WHAT IS NEEDED: Please print each entry below exactly as it stands, but without any pictures.
-- RAW DATA follows --
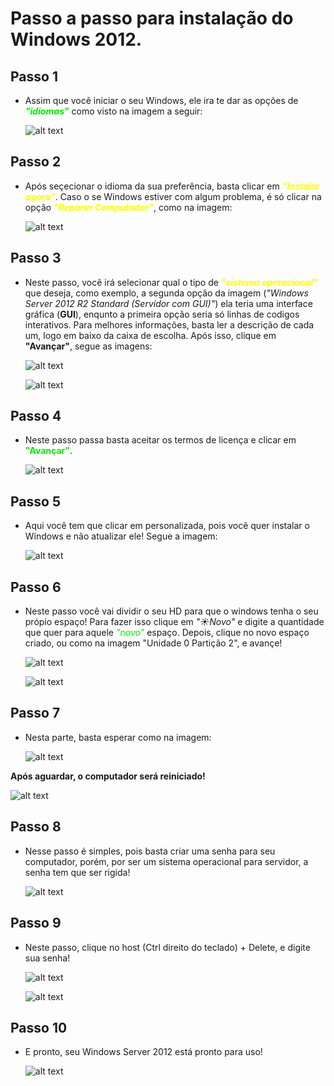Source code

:# Passo a passo para instalação do Windows 2012.

 ## Passo 1
 * Assim que você iniciar o seu Windows, ele ira te dar as opções de <font color="gree">***"idiomas"***</font> como visto na imagem a seguir:

    ![alt text](./imagens/image.png)

## Passo 2
* Após seçecionar o idioma da sua preferência, basta clicar em <font color="yellow">***"Instalar agora"***</font>. Caso o se Windows estiver com algum problema, é só clicar na opção <font color="yellow">***"Reparar Computador"***</font>, como na imagem:

    ![alt text](./imagens/image-1.png) 

## Passo 3
* Neste passo, você irá selecionar qual o tipo de <font color="yellow">***"sistema operacional"***</font> que deseja, como exemplo, a segunda opção da imagem (*"Windows Server 2012 R2 Standard (Servidor com GUI)"*) ela teria uma interface gráfica (**GUI**), enqunto a primeira opção seria só linhas de codigos interativos. Para melhores informações, basta ler a descrição de cada um, logo em baixo da caixa de escolha. Após isso, clique em **"Avançar"**, segue as imagens:

    ![alt text](./imagens/image-2.png) 

    ![alt text](./imagens/image-3.png)

## Passo 4
* Neste passo passa basta aceitar os termos de licença e clicar em <font color="gree">**"Avançar"**</font>.

    ![alt text](./imagens/image-4.png)

## Passo 5
* Aqui você tem que clicar em personalizada, pois você quer instalar o Windows e não atualizar ele! Segue a imagem:

    ![alt text](./imagens/image-5.png)

## Passo 6
* Neste passo você vai dividir o seu HD para que o windows tenha o seu própio espaço! Para fazer isso clique em *"☀️Novo"* e digite a quantidade que quer para aquele <font color="gree">*"novo"*</font> espaço. Depois, clique no novo espaço criado, ou como na imagem "Unidade 0 Partição 2", e avançe!
 
    ![alt text](./imagens/image-6.png)

    ![alt text](./imagens/image-7.png)

## Passo 7
* Nesta parte, basta esperar como na imagem:

    ![alt text](./imagens/image-8.png)

**Após aguardar, o computador será reiniciado!**

![alt text](./imagens/image-9.png)

## Passo 8
* Nesse passo é simples, pois basta criar uma senha para seu computador, porém, por ser um sistema operacional para servidor, a senha tem que ser rigida!

    ![alt text](./imagens/image-10.png)

## Passo 9
* Neste passo, clique no host (Ctrl direito do teclado) + Delete, e digite sua senha!

    ![alt text](./imagens/image-11.png)

    ![alt text](./imagens/image-12.png)

## Passo 10
* E pronto, seu Windows Server 2012 está pronto para uso!

    ![alt text](./imagens/image-13.png)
-- RAW DATA concluded --
RESPONSE TO THE EXERCISE:
Source code

:# Passo a passo para instalação do Windows 2012.

 ## Passo 1
 * Assim que você iniciar o seu Windows, ele ira te dar as opções de <font color="gree">***"idiomas"***</font> como visto na imagem a seguir:

    ![alt text](./imagens/image.png)

## Passo 2
* Após seçecionar o idioma da sua preferência, basta clicar em <font color="yellow">***"Instalar agora"***</font>. Caso o se Windows estiver com algum problema, é só clicar na opção <font color="yellow">***"Reparar Computador"***</font>, como na imagem:

    ![alt text](./imagens/image-1.png) 

## Passo 3
* Neste passo, você irá selecionar qual o tipo de <font color="yellow">***"sistema operacional"***</font> que deseja, como exemplo, a segunda opção da imagem (*"Windows Server 2012 R2 Standard (Servidor com GUI)"*) ela teria uma interface gráfica (**GUI**), enqunto a primeira opção seria só linhas de codigos interativos. Para melhores informações, basta ler a descrição de cada um, logo em baixo da caixa de escolha. Após isso, clique em **"Avançar"**, segue as imagens:

    ![alt text](./imagens/image-2.png) 

    ![alt text](./imagens/image-3.png)

## Passo 4
* Neste passo passa basta aceitar os termos de licença e clicar em <font color="gree">**"Avançar"**</font>.

    ![alt text](./imagens/image-4.png)

## Passo 5
* Aqui você tem que clicar em personalizada, pois você quer instalar o Windows e não atualizar ele! Segue a imagem:

    ![alt text](./imagens/image-5.png)

## Passo 6
* Neste passo você vai dividir o seu HD para que o windows tenha o seu própio espaço! Para fazer isso clique em *"☀️Novo"* e digite a quantidade que quer para aquele <font color="gree">*"novo"*</font> espaço. Depois, clique no novo espaço criado, ou como na imagem "Unidade 0 Partição 2", e avançe!
 
    ![alt text](./imagens/image-6.png)

    ![alt text](./imagens/image-7.png)

## Passo 7
* Nesta parte, basta esperar como na imagem:

    ![alt text](./imagens/image-8.png)

**Após aguardar, o computador será reiniciado!**

![alt text](./imagens/image-9.png)

## Passo 8
* Nesse passo é simples, pois basta criar uma senha para seu computador, porém, por ser um sistema operacional para servidor, a senha tem que ser rigida!

    ![alt text](./imagens/image-10.png)

## Passo 9
* Neste passo, clique no host (Ctrl direito do teclado) + Delete, e digite sua senha!

    ![alt text](./imagens/image-11.png)

    ![alt text](./imagens/image-12.png)

## Passo 10
* E pronto, seu Windows Server 2012 está pronto para uso!

    ![alt text](./imagens/image-13.png)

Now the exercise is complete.